Un système de surveillance des ruptures accessible aux officinaux est mis en place dans 69 % des pays. Il est généralement piloté par les agences nationales du médicament (85 % des pays). Les informations sur la disponibilité d'un médicament peuvent également provenir des grossistes (54 %), de l’industrie (46 %) ou des organisations de pharmaciens (27 %).

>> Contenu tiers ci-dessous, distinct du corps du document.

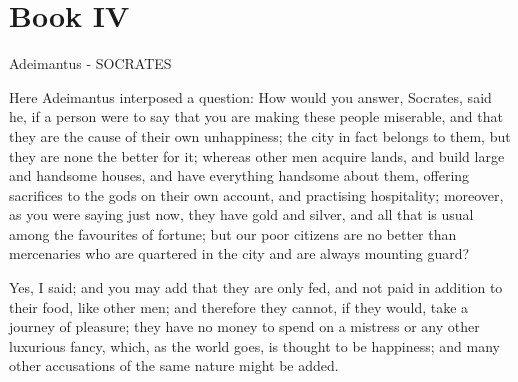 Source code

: \chapter{Book IV}

Adeimantus - SOCRATES

Here Adeimantus interposed a question: How would you answer, Socrates, said he, if a person were to say that you are making these people miserable, and that they are the cause of their own unhappiness; the city in fact belongs to them, but they are none the better for it; whereas other men acquire lands, and build large and handsome houses, and have everything handsome about them, offering sacrifices to the gods on their own account, and practising hospitality; moreover, as you were saying just now, they have gold and silver, and all that is usual among the favourites of fortune; but our poor citizens are no better than mercenaries who are quartered in the city and are always mounting guard?

Yes, I said; and you may add that they are only fed, and not paid in addition to their food, like other men; and therefore they cannot, if they would, take a journey of pleasure; they have no money to spend on a mistress or any other luxurious fancy, which, as the world goes, is thought to be happiness; and many other accusations of the same nature might be added.

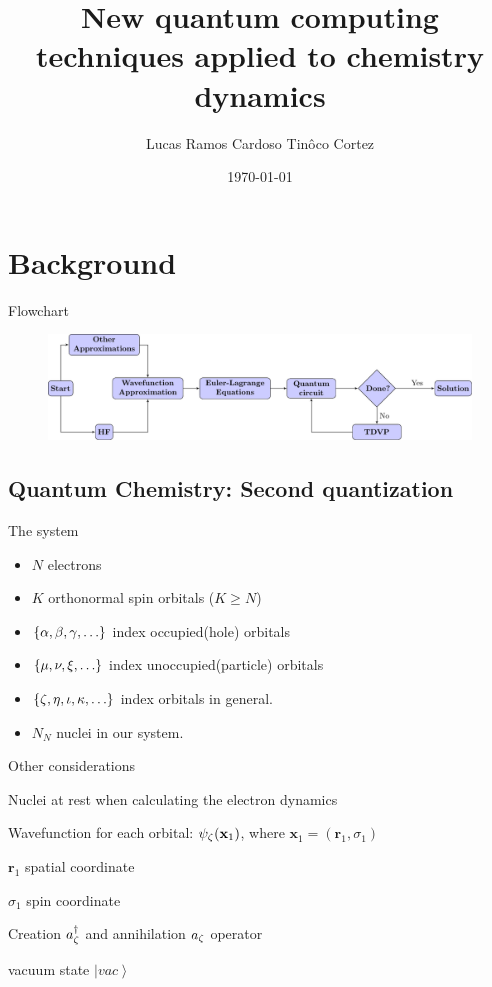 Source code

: \documentclass[professionalfonts]{beamer}
\title[Dissertation defence]{New quantum computing techniques applied to chemistry dynamics}
\author{Lucas Ramos Cardoso Tin\^{o}co Cortez}
\institute{Texas Tech University}
\date{\today}
\newcommand{\bx}{\bm{x}}
\newcommand{\br}{\bm{r}}
\newcommand{\ket}[1]{\ensuremath{\left|#1\right\rangle}}
\newcommand{\paren}[1]{\left( #1 \right)}
\newcommand{\elec}{N}
\newcommand{\nuc}{N_{N}}
\newcommand{\orb}{K}
\newcommand{\anig}[1]{a_{\go{#1}}}
\newcommand{\creg}[1]{a^\dagger_{\go{#1}}}
\newcommand{\vac}{\ket{vac}}
\newcommand{\uo}[1]{
		\IfEqCase{#1}{
			{0}{\mu}
			{1}{\nu}
			{2}{\xi}
		}[\PackageError{uo}{Undefined option to uo: #1}{}]
}
\newcommand{\oo}[1]{
		\IfEqCase{#1}{
			{0}{\alpha}
			{1}{\beta}
			{2}{\gamma}
		}[\PackageError{unocorb}{Undefined option to unuo: #1}{}]
}
\newcommand{\go}[1]{
		\IfEqCase{#1}{
			{0}{\zeta}
			{1}{\eta}
			{2}{\iota}
			{3}{\kappa}
		}[\PackageError{unocorb}{Undefined option to go: #1}{}]
}
\newcommand{\psig}[1]{
	\psi_{\go{#1}}
}
\newcommand{\SubItem}[1]{
    {\setlength\itemindent{15pt} \item[*] #1}
}
\begin{document}
\begin{frame}
	\titlepage
\end{frame}

\begin{frame}
\tableofcontents	%
\end{frame}

\section{\textbf{Background}}

\begin{frame}{Flowchart}
\begin{figure}[b]
	\centering
	\includegraphics[width=\textwidth]{../flowcharts/flowchart2}
\end{figure}
\end{frame}

\subsection{\textbf{Quantum Chemistry: Second quantization}}

\begin{frame}{The system}
	\begin{itemize}
		\item $\elec$ electrons
		\item $\orb$ orthonormal spin orbitals ($\orb \geq \elec$)
		\item $\{\oo{0}, \oo{1}, \oo{2}, \ldots\}$ index occupied(hole) orbitals
		\item $\{\uo{0},\uo{1},\uo{2}, \ldots\}$ index unoccupied(particle) orbitals
		\item $\{\go{0}, \go{1}, \go{2}, \go{3}, \ldots\}$ index orbitals in general.
		\item $\nuc$ nuclei in our system.
	\end{itemize}
\end{frame}

\begin{frame}{Other considerations}
	\begin{itemize}
		\item Nuclei at rest when calculating the electron dynamics
		\item Wavefunction for each orbital: $\psig 0(\mathbf{x}_1)$, where $\bx_1 = \paren{\br_1, \sigma_1}$
			\SubItem {$\br_1$ spatial coordinate}
			\SubItem {$\sigma_1$ spin coordinate}
		\item Creation $\creg{0}$ and annihilation $\anig{0}$ operator
		\item vacuum state $\vac$
	\end{itemize}
\end{frame}
\end{document}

Les recommandations du GPUE pour mieux répondre aux situations de rupture

Pour limiter l'impact négatif des pénuries et garantir la continuité des traitements, le GPUE propose les mesures suivantes à l'attention de l'Agence européenne du médicament (EMA), des agences nationales et des industriels : 

  • garantir la disponibilité : l'intérêt des patients doit prévaloir sur l'aspect commercial ;
  • élargir les compétences professionnelles des pharmaciens en cas de pénurie : autoriser les substitutions par les spécialités les plus appropriées, en accord avec les prescripteurs et les patients ou selon un protocole national ;
  • développer des systèmes de gouvernance efficaces (recueil des données, surveillance et communication) reposant sur une coopération étroite entre les États membres et l'EMA ; 
  • améliorer la communication sur la disponibilité des médicaments : transparence des données d'approvisionnement ;
  • compenser l'impact financier lié à la perte de temps subie par les pharmaciens pour trouver des solutions. 

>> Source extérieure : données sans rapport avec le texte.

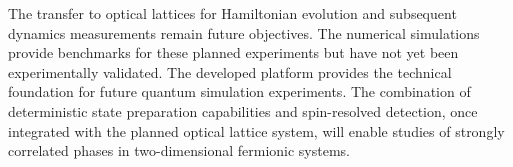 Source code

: The transfer to optical lattices for Hamiltonian evolution and subsequent dynamics measurements remain future objectives. The numerical simulations provide benchmarks for these planned experiments but have not yet been experimentally validated. The developed platform provides the technical foundation for future quantum simulation experiments. The combination of deterministic state preparation capabilities and spin-resolved detection, once integrated with the planned optical lattice system, will enable studies of strongly correlated phases in two-dimensional fermionic systems.


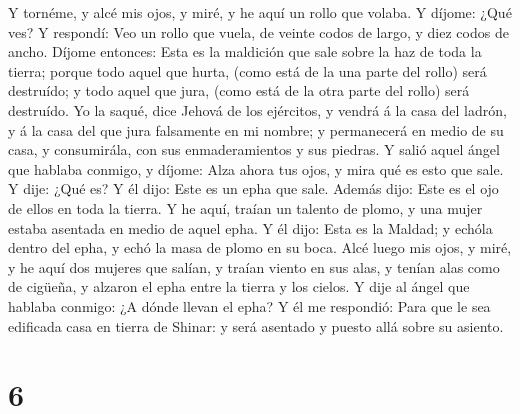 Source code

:  Y tornéme, y alcé mis ojos, y miré, y he aquí un rollo que
volaba.  Y díjome: ¿Qué ves? Y respondí: Veo un rollo que
vuela, de veinte codos de largo, y diez codos de ancho. 
Díjome entonces: Esta es la maldición que sale sobre la haz de toda la
tierra; porque todo aquel que hurta, (como está de la una parte del
rollo) será destruído; y todo aquel que jura, (como está de la otra
parte del rollo) será destruído.  Yo la saqué, dice Jehová
de los ejércitos, y vendrá á la casa del ladrón, y á la casa del que
jura falsamente en mi nombre; y permanecerá en medio de su casa, y
consumirála, con sus enmaderamientos y sus piedras.  Y salió
aquel ángel que hablaba conmigo, y díjome: Alza ahora tus ojos, y mira
qué es esto que sale.  Y dije: ¿Qué es? Y él dijo: Este es
un epha que sale. Además dijo: Este es el ojo de ellos en toda la
tierra.  Y he aquí, traían un talento de plomo, y una mujer
estaba asentada en medio de aquel epha.  Y él dijo: Esta es
la Maldad; y echóla dentro del epha, y echó la masa de plomo en su boca.
 Alcé luego mis ojos, y miré, y he aquí dos mujeres que
salían, y traían viento en sus alas, y tenían alas como de cigüeña, y
alzaron el epha entre la tierra y los cielos.  Y dije al
ángel que hablaba conmigo: ¿A dónde llevan el epha?  Y él
me respondió: Para que le sea edificada casa en tierra de Shinar: y será
asentado y puesto allá sobre su asiento.

\hypertarget{section-5}{%
\section{6}\label{section-5}}

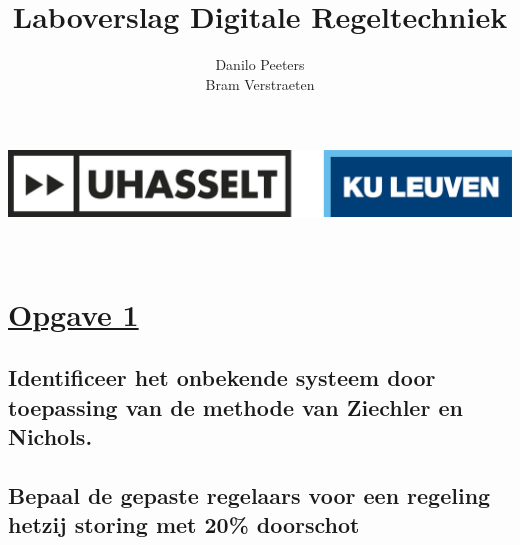 \documentclass[a4paper, 12pt]{article}
\title{Laboverslag Digitale Regeltechniek}
\author{Danilo Peeters \\ Bram Verstraeten}
\begin{document}
\makeatletter
    \begin{titlepage}
	    \includegraphics[width=1\linewidth]{Logo_Uhasselt_KULeuven.jpeg}\\[30ex]
        \begin{center}
            {\huge \@title }\\[20ex] 
            {\large\@author}
        \end{center}
    \end{titlepage}
\makeatother

\newpage

\section{\underline{Opgave 1}}

\subsection{Identificeer het onbekende systeem door toepassing van de methode van Ziechler en Nichols.}

\begin{table}[!h]
\begin{large}
\centering
{}
\end{large}
\end{table}

\subsection{Bepaal de gepaste regelaars voor een regeling hetzij storing met 20\% doorschot}
\end{document}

En France, les mesures s'accumulent pour limiter les impacts négatifs des tensions d'approvisionnement. Dernière en date, une charte d’engagement des acteurs de la chaîne du médicament a été publiée en novembre 2023. Son élaboration a été confiée à l’Ordre des pharmaciens et à l'Agence nationale de sécurité du médicament et des produits de santé (ANSM). 

À travers ce document, les acteurs de la chaîne pharmaceutique (industriels, dépositaires, grossistes-répartiteurs, pharmaciens d'officine et hospitaliers) s'engagent à respecter l'éthique professionnelle et à coordonner leurs actions pour garantir une disponibilité équitable des médicaments partout en France.